Stored items:

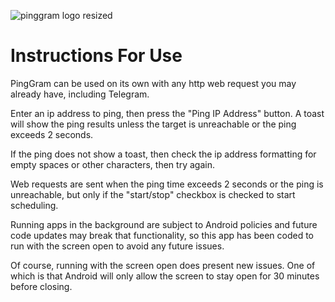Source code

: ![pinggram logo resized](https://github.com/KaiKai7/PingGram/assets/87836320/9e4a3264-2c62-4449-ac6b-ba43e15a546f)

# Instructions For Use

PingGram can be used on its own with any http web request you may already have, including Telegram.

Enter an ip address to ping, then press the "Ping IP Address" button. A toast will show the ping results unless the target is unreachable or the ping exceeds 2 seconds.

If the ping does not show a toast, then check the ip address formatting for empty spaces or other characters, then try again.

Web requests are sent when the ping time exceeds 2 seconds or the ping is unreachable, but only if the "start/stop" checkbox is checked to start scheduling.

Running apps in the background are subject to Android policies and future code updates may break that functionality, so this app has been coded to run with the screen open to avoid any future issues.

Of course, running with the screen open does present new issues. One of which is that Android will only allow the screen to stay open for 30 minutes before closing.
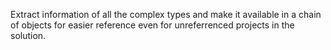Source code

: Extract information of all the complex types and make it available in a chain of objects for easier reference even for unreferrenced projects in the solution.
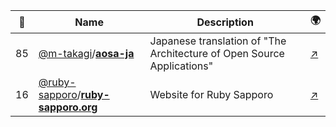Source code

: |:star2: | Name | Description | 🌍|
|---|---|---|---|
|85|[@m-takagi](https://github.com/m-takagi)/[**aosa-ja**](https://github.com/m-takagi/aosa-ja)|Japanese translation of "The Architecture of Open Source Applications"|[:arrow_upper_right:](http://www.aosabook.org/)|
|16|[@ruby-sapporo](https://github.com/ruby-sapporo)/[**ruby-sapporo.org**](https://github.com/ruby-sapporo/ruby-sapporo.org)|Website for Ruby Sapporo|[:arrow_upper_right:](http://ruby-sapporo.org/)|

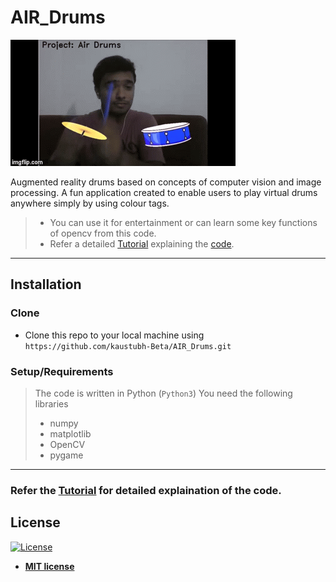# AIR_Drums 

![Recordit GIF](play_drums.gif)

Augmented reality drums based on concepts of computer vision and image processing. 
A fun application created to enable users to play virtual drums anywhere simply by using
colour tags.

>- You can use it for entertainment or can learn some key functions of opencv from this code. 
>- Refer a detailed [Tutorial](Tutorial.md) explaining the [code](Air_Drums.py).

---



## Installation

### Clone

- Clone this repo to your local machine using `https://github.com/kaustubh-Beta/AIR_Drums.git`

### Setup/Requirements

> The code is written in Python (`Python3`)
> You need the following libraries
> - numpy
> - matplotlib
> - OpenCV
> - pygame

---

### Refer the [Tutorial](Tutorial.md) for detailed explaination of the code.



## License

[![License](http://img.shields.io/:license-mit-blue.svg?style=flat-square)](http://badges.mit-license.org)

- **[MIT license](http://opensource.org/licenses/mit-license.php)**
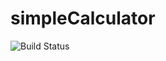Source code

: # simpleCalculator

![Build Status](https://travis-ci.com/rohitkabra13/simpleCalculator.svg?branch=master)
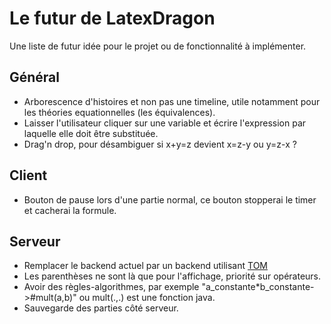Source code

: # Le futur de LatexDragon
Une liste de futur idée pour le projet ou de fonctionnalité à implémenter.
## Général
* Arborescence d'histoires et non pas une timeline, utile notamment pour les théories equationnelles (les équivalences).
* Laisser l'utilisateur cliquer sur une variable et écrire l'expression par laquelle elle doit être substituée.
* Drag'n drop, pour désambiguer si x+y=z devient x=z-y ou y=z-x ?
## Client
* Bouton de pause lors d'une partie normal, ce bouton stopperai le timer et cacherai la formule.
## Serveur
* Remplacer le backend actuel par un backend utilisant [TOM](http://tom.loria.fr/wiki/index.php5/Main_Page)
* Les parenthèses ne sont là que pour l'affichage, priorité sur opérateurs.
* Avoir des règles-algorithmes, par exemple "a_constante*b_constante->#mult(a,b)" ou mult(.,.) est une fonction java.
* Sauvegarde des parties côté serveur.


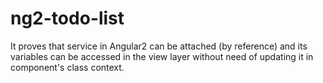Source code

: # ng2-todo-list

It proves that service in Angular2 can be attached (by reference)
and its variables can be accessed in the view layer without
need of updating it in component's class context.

...

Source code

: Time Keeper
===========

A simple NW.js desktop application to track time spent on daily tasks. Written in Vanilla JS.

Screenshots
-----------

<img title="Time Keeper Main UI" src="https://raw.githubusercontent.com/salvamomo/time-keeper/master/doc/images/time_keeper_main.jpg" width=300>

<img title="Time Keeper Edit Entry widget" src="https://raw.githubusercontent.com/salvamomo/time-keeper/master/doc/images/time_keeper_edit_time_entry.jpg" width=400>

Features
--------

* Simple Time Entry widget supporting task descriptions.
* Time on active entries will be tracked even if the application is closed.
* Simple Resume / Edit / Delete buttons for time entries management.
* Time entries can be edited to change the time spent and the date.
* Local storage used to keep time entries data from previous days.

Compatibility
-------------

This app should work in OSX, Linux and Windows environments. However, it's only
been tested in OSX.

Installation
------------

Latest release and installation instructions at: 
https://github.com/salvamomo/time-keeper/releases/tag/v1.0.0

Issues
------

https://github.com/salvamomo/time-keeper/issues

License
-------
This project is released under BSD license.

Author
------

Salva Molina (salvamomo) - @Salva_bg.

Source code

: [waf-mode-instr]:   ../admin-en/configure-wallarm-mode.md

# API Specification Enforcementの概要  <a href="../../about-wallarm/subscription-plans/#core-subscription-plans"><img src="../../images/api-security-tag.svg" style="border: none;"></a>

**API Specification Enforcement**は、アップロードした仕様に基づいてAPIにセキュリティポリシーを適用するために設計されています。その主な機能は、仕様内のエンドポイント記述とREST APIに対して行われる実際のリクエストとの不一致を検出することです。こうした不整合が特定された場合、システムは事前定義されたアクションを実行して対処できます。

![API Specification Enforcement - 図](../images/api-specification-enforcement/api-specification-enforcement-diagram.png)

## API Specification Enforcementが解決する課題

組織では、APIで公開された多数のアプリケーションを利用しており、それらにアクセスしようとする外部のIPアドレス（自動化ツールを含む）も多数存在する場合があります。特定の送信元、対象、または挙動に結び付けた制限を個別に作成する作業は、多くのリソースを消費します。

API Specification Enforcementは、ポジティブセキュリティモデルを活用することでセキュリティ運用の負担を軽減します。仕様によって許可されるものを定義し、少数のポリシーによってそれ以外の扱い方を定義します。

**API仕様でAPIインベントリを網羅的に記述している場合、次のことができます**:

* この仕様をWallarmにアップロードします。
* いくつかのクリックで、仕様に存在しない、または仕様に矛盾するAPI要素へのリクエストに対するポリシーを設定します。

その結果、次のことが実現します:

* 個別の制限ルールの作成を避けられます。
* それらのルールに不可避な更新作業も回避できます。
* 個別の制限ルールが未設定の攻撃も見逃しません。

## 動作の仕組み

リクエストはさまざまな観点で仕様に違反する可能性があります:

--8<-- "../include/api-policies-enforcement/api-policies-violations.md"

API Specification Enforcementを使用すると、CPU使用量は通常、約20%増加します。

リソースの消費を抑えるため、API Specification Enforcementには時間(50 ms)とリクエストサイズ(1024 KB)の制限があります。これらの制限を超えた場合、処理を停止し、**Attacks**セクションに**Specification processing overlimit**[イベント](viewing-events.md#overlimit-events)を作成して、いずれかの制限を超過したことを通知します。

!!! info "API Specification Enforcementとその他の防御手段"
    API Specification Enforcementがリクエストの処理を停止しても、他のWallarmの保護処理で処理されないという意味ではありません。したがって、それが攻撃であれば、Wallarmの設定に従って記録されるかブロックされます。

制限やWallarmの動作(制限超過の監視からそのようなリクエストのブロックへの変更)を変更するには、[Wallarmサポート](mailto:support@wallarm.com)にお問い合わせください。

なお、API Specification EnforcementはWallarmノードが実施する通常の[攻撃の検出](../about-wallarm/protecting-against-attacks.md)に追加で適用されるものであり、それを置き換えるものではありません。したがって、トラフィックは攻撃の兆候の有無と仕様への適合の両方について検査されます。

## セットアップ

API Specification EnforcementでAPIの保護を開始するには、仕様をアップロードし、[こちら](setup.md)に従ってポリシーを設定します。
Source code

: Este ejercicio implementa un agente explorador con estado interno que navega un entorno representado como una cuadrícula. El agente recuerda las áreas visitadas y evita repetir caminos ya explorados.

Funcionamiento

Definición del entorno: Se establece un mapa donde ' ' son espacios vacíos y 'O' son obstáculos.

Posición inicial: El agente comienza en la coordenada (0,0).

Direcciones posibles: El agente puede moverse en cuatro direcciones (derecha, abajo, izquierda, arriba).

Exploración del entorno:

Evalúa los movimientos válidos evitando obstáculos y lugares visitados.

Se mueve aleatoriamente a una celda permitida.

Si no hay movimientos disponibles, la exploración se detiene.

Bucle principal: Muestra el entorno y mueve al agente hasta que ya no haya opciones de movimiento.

...

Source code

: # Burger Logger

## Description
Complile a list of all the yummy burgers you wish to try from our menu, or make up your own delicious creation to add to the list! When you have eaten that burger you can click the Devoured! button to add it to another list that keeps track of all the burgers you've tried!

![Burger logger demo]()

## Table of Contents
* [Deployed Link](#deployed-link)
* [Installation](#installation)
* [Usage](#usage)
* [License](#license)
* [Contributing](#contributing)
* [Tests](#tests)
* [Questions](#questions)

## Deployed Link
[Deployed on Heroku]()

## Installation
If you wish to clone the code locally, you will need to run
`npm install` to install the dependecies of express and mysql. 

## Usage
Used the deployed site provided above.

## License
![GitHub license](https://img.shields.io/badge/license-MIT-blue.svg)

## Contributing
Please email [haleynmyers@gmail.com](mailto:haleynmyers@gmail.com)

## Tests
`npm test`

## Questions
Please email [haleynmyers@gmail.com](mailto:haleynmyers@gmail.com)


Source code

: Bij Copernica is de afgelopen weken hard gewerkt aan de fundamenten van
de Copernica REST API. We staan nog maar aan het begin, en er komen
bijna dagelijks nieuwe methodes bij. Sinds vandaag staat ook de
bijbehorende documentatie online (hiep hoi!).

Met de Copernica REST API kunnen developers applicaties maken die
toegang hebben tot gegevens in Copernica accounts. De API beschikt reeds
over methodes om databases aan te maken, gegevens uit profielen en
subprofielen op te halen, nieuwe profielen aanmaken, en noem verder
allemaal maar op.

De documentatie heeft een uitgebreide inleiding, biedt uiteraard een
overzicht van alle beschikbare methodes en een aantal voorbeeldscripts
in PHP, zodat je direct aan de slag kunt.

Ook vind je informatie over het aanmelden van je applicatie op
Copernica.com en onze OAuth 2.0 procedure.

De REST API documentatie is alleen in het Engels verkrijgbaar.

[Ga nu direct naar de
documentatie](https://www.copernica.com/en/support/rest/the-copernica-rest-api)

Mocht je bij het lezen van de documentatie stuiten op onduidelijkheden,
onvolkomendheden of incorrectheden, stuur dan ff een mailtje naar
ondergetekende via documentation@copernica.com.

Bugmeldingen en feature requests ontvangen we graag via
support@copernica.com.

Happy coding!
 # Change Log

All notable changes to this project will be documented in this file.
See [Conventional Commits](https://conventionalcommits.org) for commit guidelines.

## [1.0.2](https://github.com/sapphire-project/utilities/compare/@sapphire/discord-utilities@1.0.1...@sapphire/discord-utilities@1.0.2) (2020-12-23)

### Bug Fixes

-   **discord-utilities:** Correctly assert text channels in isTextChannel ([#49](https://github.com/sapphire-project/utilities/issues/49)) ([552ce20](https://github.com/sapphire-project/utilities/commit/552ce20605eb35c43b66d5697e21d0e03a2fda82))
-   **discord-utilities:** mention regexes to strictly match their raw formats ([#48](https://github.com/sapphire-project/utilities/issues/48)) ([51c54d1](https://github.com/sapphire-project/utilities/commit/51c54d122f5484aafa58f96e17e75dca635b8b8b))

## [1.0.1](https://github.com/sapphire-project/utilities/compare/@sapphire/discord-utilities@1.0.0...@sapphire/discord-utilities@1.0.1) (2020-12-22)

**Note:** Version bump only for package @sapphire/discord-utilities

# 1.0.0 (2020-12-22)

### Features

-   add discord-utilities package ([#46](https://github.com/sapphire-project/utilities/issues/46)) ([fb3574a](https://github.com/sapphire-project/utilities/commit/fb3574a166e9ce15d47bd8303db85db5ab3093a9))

EXERCISE GOAL: Using the data above, reproduce exactly the lines between those holding "application is closed." and "Latest release and", inclusive, and no others.

FINISHED EXERCISE:
* Time on active entries will be tracked even if the application is closed.
* Simple Resume / Edit / Delete buttons for time entries management.
* Time entries can be edited to change the time spent and the date.
* Local storage used to keep time entries data from previous days.

Compatibility
-------------

This app should work in OSX, Linux and Windows environments. However, it's only
been tested in OSX.

Installation
------------

Latest release and installation instructions at: 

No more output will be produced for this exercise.